Translatotron 2: High-quality direct speech-to-speech translation with voice preservation
This addresses the problem of efficient and privacy-preserving multilingual communication for users needing voice translation, though it builds incrementally on prior work.
The paper tackles direct speech-to-speech translation by introducing Translatotron 2, which improves translation quality by up to +15.5 BLEU over its predecessor and approaches cascade systems, while also preserving speaker voices across languages without requiring segmentation.
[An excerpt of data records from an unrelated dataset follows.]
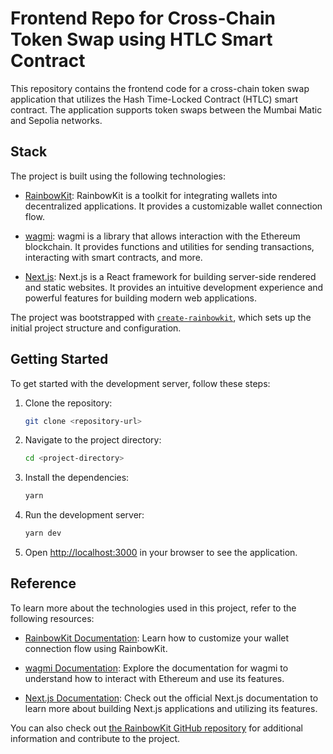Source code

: # Frontend Repo for Cross-Chain Token Swap using HTLC Smart Contract

This repository contains the frontend code for a cross-chain token swap application that utilizes the Hash Time-Locked Contract (HTLC) smart contract. The application supports token swaps between the Mumbai Matic and Sepolia networks.

## Stack

The project is built using the following technologies:

- [RainbowKit](https://rainbowkit.com): RainbowKit is a toolkit for integrating wallets into decentralized applications. It provides a customizable wallet connection flow.

- [wagmi](https://wagmi.sh): wagmi is a library that allows interaction with the Ethereum blockchain. It provides functions and utilities for sending transactions, interacting with smart contracts, and more.

- [Next.js](https://nextjs.org/): Next.js is a React framework for building server-side rendered and static websites. It provides an intuitive development experience and powerful features for building modern web applications.

The project was bootstrapped with [`create-rainbowkit`](https://github.com/rainbow-me/rainbowkit/tree/main/packages/create-rainbowkit), which sets up the initial project structure and configuration.

## Getting Started

To get started with the development server, follow these steps:

1. Clone the repository:

   ```bash
   git clone <repository-url>
   ```

2. Navigate to the project directory:

   ```bash
   cd <project-directory>
   ```

3. Install the dependencies:

   ```bash
   yarn
   ```

4. Run the development server:

   ```bash
   yarn dev
   ```

5. Open [http://localhost:3000](http://localhost:3000) in your browser to see the application.

## Reference

To learn more about the technologies used in this project, refer to the following resources:

- [RainbowKit Documentation](https://rainbowkit.com): Learn how to customize your wallet connection flow using RainbowKit.

- [wagmi Documentation](https://wagmi.sh): Explore the documentation for wagmi to understand how to interact with Ethereum and use its features.

- [Next.js Documentation](https://nextjs.org/docs): Check out the official Next.js documentation to learn more about building Next.js applications and utilizing its features.

You can also check out [the RainbowKit GitHub repository](https://github.com/rainbow-me/rainbowkit) for additional information and contribute to the project.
We present Translatotron 2, a neural direct speech-to-speech translation model that can be trained end-to-end. Translatotron 2 consists of a speech encoder, a linguistic decoder, an acoustic synthesizer, and a single attention module that connects them together. Experimental results on three datasets consistently show that Translatotron 2 outperforms the original Translatotron by a large margin on both translation quality (up to +15.5 BLEU) and speech generation quality, and approaches the same of cascade systems. In addition, we propose a simple method for preserving speakers' voices from the source speech to the translation speech in a different language. Unlike existing approaches, the proposed method is able to preserve each speaker's voice on speaker turns without requiring for speaker segmentation. Furthermore, compared to existing approaches, it better preserves speaker's privacy and mitigates potential misuse of voice cloning for creating spoofing audio artifacts.